Written by producer Aubrey Wisberg, this film is notorious for featuring a certain screen megastar and future Governor of California in his first starring role, here under the alias Arnold Strong. Those who were less than convinced of Schwarzenegger's acting talents were vindicated by watching this movie which saw our hero either dubbed with a deep, American voice or using his own, thickly accented, Austrian voice depending on which version you saw, but not exactly giving thespian legends like Laurence Olivier or Marlon Brando a run for their money. In fact, he's even acted off the screen by the modest Arnold Stang, who appears as his sidekick Pretzie and helps him out of trouble when he successfully tries to jump ship.

But this is meant to be throwaway entertainment, so how does it stand up? Sadly, it has to be said Hercules in New York is found lacking - sure, it has camp appeal, but the whole affair is so low budget in the worst sense, with fluffed lines, wobbly camerawork and stilted acting that it looks punishingly amateur. When we enjoy scenes of Zeus and his godlike friends emoting in what looks like a nearby park, you can't help but notice the sound of passing cars in the background, and as it's Herc we want to see these constant interruptions have a tedious effect, especially as they're basically the same set up over and over again: we know Zeus wants his son to return, we don't need to be told incessantly.
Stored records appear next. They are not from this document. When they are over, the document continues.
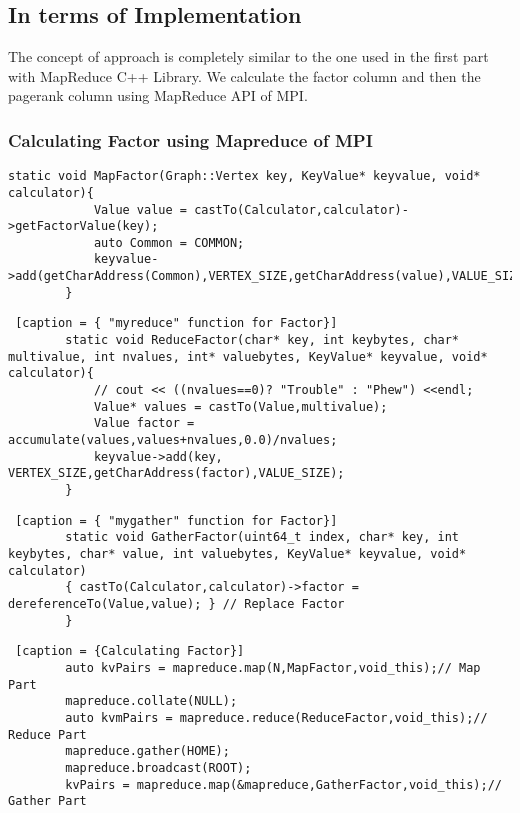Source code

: \documentclass{article}
\begin{document}
    \clearpage
    
    \subsection{In terms of Implementation}  
    
    The concept of approach is completely similar to the one used in the first part with MapReduce C++ Library. We calculate the factor column and then the pagerank column using MapReduce API of MPI. 
    
    \subsubsection{Calculating Factor using Mapreduce of MPI}
    \begin{lstlisting}[caption={ "mymap" function for Factor}] 
        static void MapFactor(Graph::Vertex key, KeyValue* keyvalue, void* calculator){
            Value value = castTo(Calculator,calculator)->getFactorValue(key);
            auto Common = COMMON;
            keyvalue->add(getCharAddress(Common),VERTEX_SIZE,getCharAddress(value),VALUE_SIZE);
        }
    \end{lstlisting}
    
    \begin{lstlisting} [caption = { "myreduce" function for Factor}]
        static void ReduceFactor(char* key, int keybytes, char* multivalue, int nvalues, int* valuebytes, KeyValue* keyvalue, void* calculator){ 
            // cout << ((nvalues==0)? "Trouble" : "Phew") <<endl;
            Value* values = castTo(Value,multivalue);    
            Value factor = accumulate(values,values+nvalues,0.0)/nvalues;
            keyvalue->add(key, VERTEX_SIZE,getCharAddress(factor),VALUE_SIZE);
        }
    \end{lstlisting}

    \begin{lstlisting} [caption = { "mygather" function for Factor}]
        static void GatherFactor(uint64_t index, char* key, int keybytes, char* value, int valuebytes, KeyValue* keyvalue, void* calculator)
        { castTo(Calculator,calculator)->factor = dereferenceTo(Value,value); } // Replace Factor
        }
    \end{lstlisting}
    
    \begin{lstlisting} [caption = {Calculating Factor}]
        auto kvPairs = mapreduce.map(N,MapFactor,void_this);// Map Part
        mapreduce.collate(NULL);
        auto kvmPairs = mapreduce.reduce(ReduceFactor,void_this);// Reduce Part
        mapreduce.gather(HOME);
        mapreduce.broadcast(ROOT);
        kvPairs = mapreduce.map(&mapreduce,GatherFactor,void_this);// Gather Part
    \end{lstlisting}
    
\end{document}

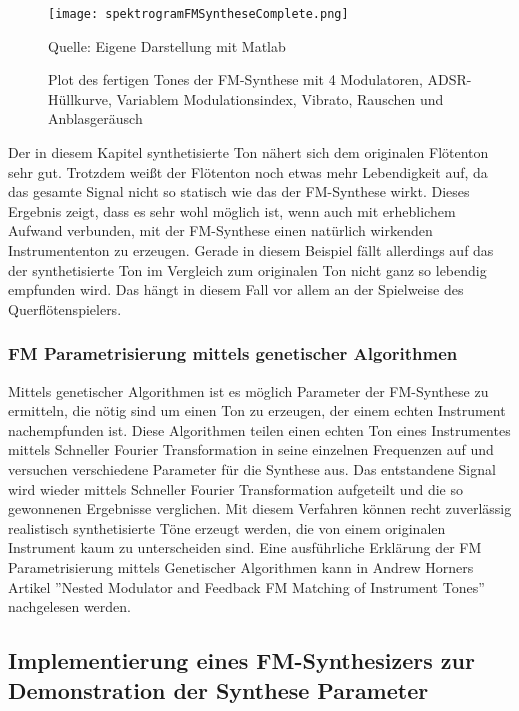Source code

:\begin{figure} [h!t!b!]
\centering
  \texttt{[image: spektrogramFMSyntheseComplete.png]}
\caption{Plot des fertigen Tones der FM-Synthese mit 4 Modulatoren, ADSR-Hüllkurve, Variablem Modulationsindex, Vibrato, Rauschen und Anblasgeräusch}
\label{fig:spektrogramFMSyntheseComplete}
Quelle: Eigene Darstellung mit Matlab
\end{figure}

Der in diesem Kapitel synthetisierte Ton nähert sich dem originalen Flötenton sehr gut. Trotzdem weißt der Flötenton noch etwas mehr Lebendigkeit auf, da das gesamte Signal nicht so statisch wie das der FM-Synthese wirkt. Dieses Ergebnis zeigt, dass es sehr wohl möglich ist, wenn auch mit erheblichem Aufwand verbunden, mit der FM-Synthese einen natürlich wirkenden Instrumententon zu erzeugen. Gerade in diesem Beispiel fällt allerdings auf das der synthetisierte Ton im Vergleich zum originalen Ton nicht ganz so lebendig empfunden wird. Das hängt in diesem Fall vor allem an der Spielweise des Querflötenspielers.


\FloatBarrier
\subsubsection{FM Parametrisierung mittels genetischer Algorithmen}

Mittels genetischer Algorithmen ist es möglich Parameter der FM-Synthese zu ermitteln, die nötig sind um einen Ton zu erzeugen, der einem echten Instrument nachempfunden ist. Diese Algorithmen teilen einen echten Ton eines Instrumentes mittels Schneller Fourier Transformation in seine einzelnen Frequenzen auf und versuchen verschiedene Parameter für die Synthese aus. Das entstandene Signal wird wieder mittels Schneller Fourier Transformation aufgeteilt und die so gewonnenen Ergebnisse verglichen. Mit diesem Verfahren können recht zuverlässig realistisch synthetisierte Töne erzeugt werden, die von einem originalen Instrument kaum zu unterscheiden sind. Eine ausführliche Erklärung der FM Parametrisierung mittels Genetischer Algorithmen kann in Andrew Horners Artikel ''Nested Modulator and Feedback FM Matching of Instrument Tones'' nachgelesen werden.

\FloatBarrier
\subsection{Implementierung eines FM-Synthesizers zur Demonstration der Synthese Parameter}

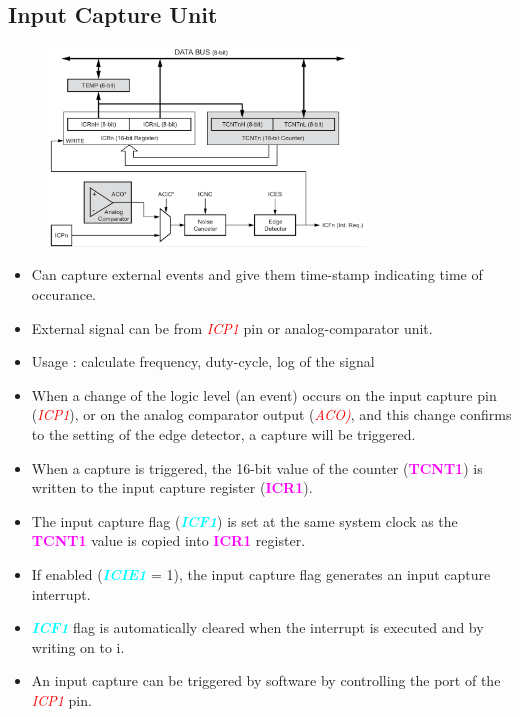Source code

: \documentclass{article}
\newcommand{\bitFormat}[1]{\emph{\textbf{\textcolor{cyan}{#1}}}}
\newcommand{\regFormat}[1]{\textbf{\textcolor{magenta}{#1}}}
\newcommand{\pinFormat}[1]{\emph{\textcolor{red}{#1}}}
\begin{document}
\subsection{Input Capture Unit}
\begin{figure}[H]
    \centering
    \includegraphics[width=0.75\textwidth]{Timer1InputCapture.png}
\end{figure}
\begin{itemize}
    \item Can capture external events and give them time-stamp indicating time of occurance.
    \item External signal can be from \pinFormat{ICP1} pin or analog-comparator unit.
    \item Usage : calculate frequency, duty-cycle, log of the signal
    \item When a change of the logic level (an event) occurs on the input capture pin (\pinFormat{ICP1}), or on the analog comparator output (\pinFormat{ACO)}, and this change confirms to the setting of the edge detector, a capture will be triggered. 
    \item When a capture is triggered, the 16-bit value of the counter (\regFormat{TCNT1}) is written to the input capture register (\regFormat{ICR1}).
    \item The input capture flag (\bitFormat{ICF1}) is set at the same system clock as the \regFormat{TCNT1} value is copied into \regFormat{ICR1} register. 
    \item If enabled (\bitFormat{ICIE1} = 1), the input capture flag generates an input capture interrupt.
    \item \bitFormat{ICF1} flag is automatically cleared when the interrupt is executed and by writing on to i.
    \item An input capture can be triggered by software by controlling the port of the \pinFormat{ICP1} pin.
\end{itemize}
\end{document}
Meanwhile, Hercules is wearing out his name (catchphrase: "I am Hercules!") and meeting new friends. He and Pretzie (who got his name because he's a pretzel salesman) see a group of students practising athletics, which the strongman considers with vocal disdain, leading to a "if you're so clever, you try it" sequence where he demonstrates his physical prowess courtesy of camera trickery. Yes, you too can break records in the long jump if nobody sees you flying through the air between takeoff and landing. They happen to be noticed by Helen (Deborah Loomis) and her father, Professor Camden (James Karen), who think the musclebound visitor has potential, leading to a not particularly hilarious drawing room comedy moment where Hercules makes the classic faux pas of inquiring who Helen is currently shagging.

This is supposed to be a comedy, but you'd have hard time raising a laugh at the antics on display here unless it's a derisive snicker. As Hercules becomes a wrestler for cash (of which we see one short shot of Schwarzenegger holding someone above his head and that's it), local gangsters get involved, and that's not all, as his father's wife Juno (Tanny McDonald) sends Nemesis (Taina Elg) down to sabotage his chances by reducing his strength in a televised weightlifting competition. It all ends in a frantic chase as Herc commandeers a handy chariot for a car chase and a massive fight erupts. And that's without mentioning the bear, well, the man in the bear suit at least, who Herc subdues, or the fact that this is the only Hercules movie you'll see where the mythological figure wears a cardigan. Not an esteemed debut for Schwarzenegger, then, but the only way was up after this fiasco. Relentlessly Greek music by John Balamos.